Mars hangs above a water silo aglow with lights from the school, a band of auroral light seeming to shoot from the silo like flames. (Click on photos for larger images.)
No photo – and certainly not our first attempts – can do justice to a northern sky on fire and dancing with the eerie green and purple glow of an Aurora Borealis. On this night 200 miles above the Arctic Circle, temperatures were an icy negative 10, pushed even lower by a steady breeze. As the sun sank below the frozen sea to the west, the full moon emerged in the east, close to Earth and huge, the color of a blood orange, hanging on the horizon. Jupiter and Venus were aligned, Mars glowed red as an ember against the black sky and Orion’s belt burned bright. Washing over it all was a breathtaking display of slowly moving green bands, some of them edged in purple, some of them jagged and electric, the band on the northern horizon streaked with pink mixed in with the green.
It’s not uncommon to see a bit of faint green or greenish yellow in the night sky up here. But what we were seeing on this night was of a different magnitude – a rare event tracing back to a spike in activity on the Sun a a few days ago. We made a few quick phone calls to friends. “Go outside and look up!” Meanwhile we got our camera and gear together, realizing, suddenly, that we weren’t sure how to capture any of this.
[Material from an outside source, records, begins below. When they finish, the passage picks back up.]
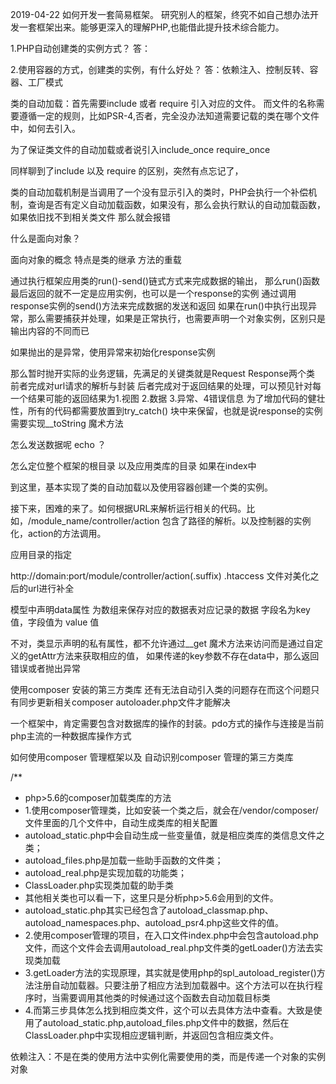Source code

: 2019-04-22
如何开发一套简易框架。
研究别人的框架，终究不如自己想办法开发一套框架出来。能够更深入的理解PHP,也能借此提升技术综合能力。





1.PHP自动创建类的实例方式？
答：






2.使用容器的方式，创建类的实例，有什么好处？
答：依赖注入、控制反转、容器、工厂模式








类的自动加载：首先需要include 或者 require 引入对应的文件。 而文件的名称需要遵循一定的规则，比如PSR-4,否者，完全没办法知道需要记载的类在哪个文件中，如何去引入。


为了保证类文件的自动加载或者说引入include_once   require_once

同样聊到了include 以及 require 的区别，突然有点忘记了，

类的自动加载机制是当调用了一个没有显示引入的类时，PHP会执行一个补偿机制，查询是否有定义自动加载函数，如果没有，那么会执行默认的自动加载函数，如果依旧找不到相关类文件
那么就会报错




什么是面向对象？


面向对象的概念 特点是类的继承  方法的重载



通过执行框架应用类的run()-send()链式方式来完成数据的输出，
那么run()函数最后返回的就不一定是应用实例，也可以是一个response的实例
通过调用response实例的send()方法来完成数据的发送和返回
如果在run()中执行出现异常，那么需要捕获并处理，如果是正常执行，也需要声明一个对象实例，区别只是输出内容的不同而已

如果抛出的是异常，使用异常来初始化response实例



那么暂时抛开实际的业务逻辑，先满足的关键类就是Request Response两个类
前者完成对url请求的解析与封装
后者完成对于返回结果的处理，可以预见针对每一个结果可能的返回结果为1.视图 2.数据 3.异常、4错误信息
为了增加代码的健壮性，所有的代码都需要放置到try_catch() 块中来保留，也就是说response的实例 需要实现__toString 魔术方法


怎么发送数据呢 echo ？ 


怎么定位整个框架的根目录  以及应用类库的目录   如果在index中



到这里，基本实现了类的自动加载以及使用容器创建一个类的实例。

接下来，困难的来了。如何根据URL来解析运行相关的代码。比如，/module_name/controller/action 
包含了路径的解析。以及控制器的实例化，action的方法调用。

应用目录的指定



http://domain:port/module/controller/action(.suffix)
.htaccess 文件对美化之后的url进行补全








模型中声明data属性 为数组来保存对应的数据表对应记录的数据
字段名为key值，字段值为 value 值 

不对，类显示声明的私有属性，都不允许通过__get 魔术方法来访问而是通过自定义的getAttr方法来获取相应的值，
如果传递的key参数不存在data中，那么返回错误或者抛出异常






        
使用composer 安装的第三方类库 还有无法自动引入类的问题存在而这个问题只有同步更新相关composer autoloader.php文件才能解决





一个框架中，肯定需要包含对数据库的操作的封装。pdo方式的操作与连接是当前php主流的一种数据库操作方式






如何使用composer 管理框架以及 自动识别composer 管理的第三方类库


/**
 * php>5.6的composer加载类库的方法
 * 1.使用composer管理类，比如安装一个类之后，就会在/vendor/composer/文件里面的几个文件中，自动生成类库的相关配置
 * autoload_static.php中会自动生成一些变量值，就是相应类库的类信息文件之类；
 * autoload_files.php是加载一些助手函数的文件类；
 * autoload_real.php是实现加载的功能类；
 * ClassLoader.php实现类加载的助手类
 * 其他相关类也可以看一下，这里只是分析php>5.6会用到的文件。
 * autoload_static.php其实已经包含了autoload_classmap.php、autoload_namespaces.php、autoload_psr4.php这些文件的值。
 * 2.使用composer管理的项目，在入口文件index.php中会包含autoload.php文件，而这个文件会去调用autoload_real.php文件类的getLoader()方法去实现类加载
 * 3.getLoader方法的实现原理，其实就是使用php的spl_autoload_register()方法注册自动加载器。只要注册了相应方法到加载器中。这个方法可以在执行程序时，当需要调用其他类的时候通过这个函数去自动加载目标类
 * 4.而第三步具体怎么找到相应类文件，这个可以去具体方法中查看。大致是使用了autoload_static.php,autoload_files.php文件中的数据，然后在ClassLoader.php中实现相应逻辑判断，并返回包含相应类文件。




 依赖注入：不是在类的使用方法中实例化需要使用的类，而是传递一个对象的实例对象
We met one of our friends in front of the school and walked with her toward the lagoon on the north side of town, away from the lights. In every direction, from horizon to horizon and straight overhead, what we saw stunned us. “This is amazing,” we kept repeating.
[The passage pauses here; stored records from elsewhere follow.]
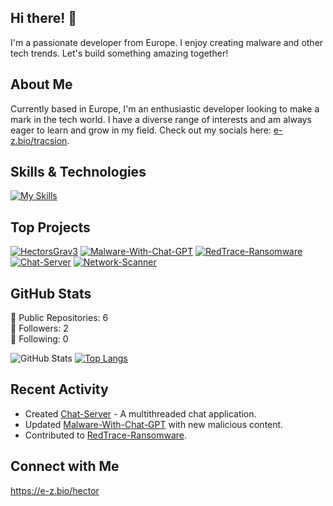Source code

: ## Hi there! 👋

I'm a passionate developer from Europe. I enjoy creating malware and other tech trends. Let's build something amazing together!

## About Me

Currently based in Europe, I'm an enthusiastic developer looking to make a mark in the tech world. I have a diverse range of interests and am always eager to learn and grow in my field. Check out my socials here: [e-z.bio/tracsion](https://e-z.bio/tracsion).

## Skills & Technologies

[![My Skills](https://skillicons.dev/icons?i=cpp,c,html,css,git,docker,flask,fastapi,linux,discordjs,mysql&perline=8)](https://skillicons.dev)

## Top Projects

[![HectorsGrav3](https://github-readme-stats.vercel.app/api/pin/?username=HectorsGrav3&repo=HectorsGrav3&theme=dark)](https://github.com/HectorsGrav3/HectorsGrav3)
[![Malware-With-Chat-GPT](https://github-readme-stats.vercel.app/api/pin/?username=HectorsGrav3&repo=Malware-With-Chat-GPT&theme=dark)](https://github.com/HectorsGrav3/Malware-With-Chat-GPT)
[![RedTrace-Ransomware](https://github-readme-stats.vercel.app/api/pin/?username=HectorsGrav3&repo=RedTrace-Ransomware&theme=dark)](https://github.com/HectorsGrav3/RedTrace-Ransomware)
[![Chat-Server](https://github-readme-stats.vercel.app/api/pin/?username=HectorsGrav3&repo=Chat-Server&theme=dark)](https://github.com/HectorsGrav3/Chat-Server)
[![Network-Scanner](https://github-readme-stats.vercel.app/api/pin/?username=HectorsGrav3&repo=Network-Scanner&theme=dark)](https://github.com/HectorsGrav3/Network-Scanner)

## GitHub Stats
🔹 Public Repositories: 6  
🔹 Followers: 2  
🔹 Following: 0  

![GitHub Stats](https://github-readme-stats.vercel.app/api?username=HectorsGrav3&show_icons=true&theme=radical)
[![Top Langs](https://github-readme-stats.vercel.app/api/top-langs/?username=HectorsGrav3&layout=compact&theme=dark)](https://github.com/anuraghazra/github-readme-stats)

## Recent Activity

- Created [Chat-Server](https://github.com/HectorsGrav3/Chat-Server) - A multithreaded chat application.
- Updated [Malware-With-Chat-GPT](https://github.com/HectorsGrav3/Malware-With-Chat-GPT) with new malicious content.
- Contributed to [RedTrace-Ransomware](https://github.com/HectorsGrav3/RedTrace-Ransomware).

## Connect with Me

https://e-z.bio/hector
Note the three aligned stars of Orion’s belt to the left.
By the time we got our camera figured out, our fingers hurt with cold and the peak of the lights was past. But we still got some photos. A large part of photography is capturing light, and this was a quest for capturing light on a sublime scale.
Fireworks over the Columbia River while sharing a bottle of wine from a balcony at my apartment in Astoria, Oregon, tumblers of Scotch and a sky so impossibly filled with stars we felt like the deck of our mountain cabin in Yosemite was sailing through the Milky Way, a full moon hanging over a becalmed ocean on Prince William Sound with not another boat on the water, a campfire, mesmerizing, at our tent site at Oregon’s Sunset Bay State Park… night skies to come in remote anchorages on the Pacific… Our lives are filled with light.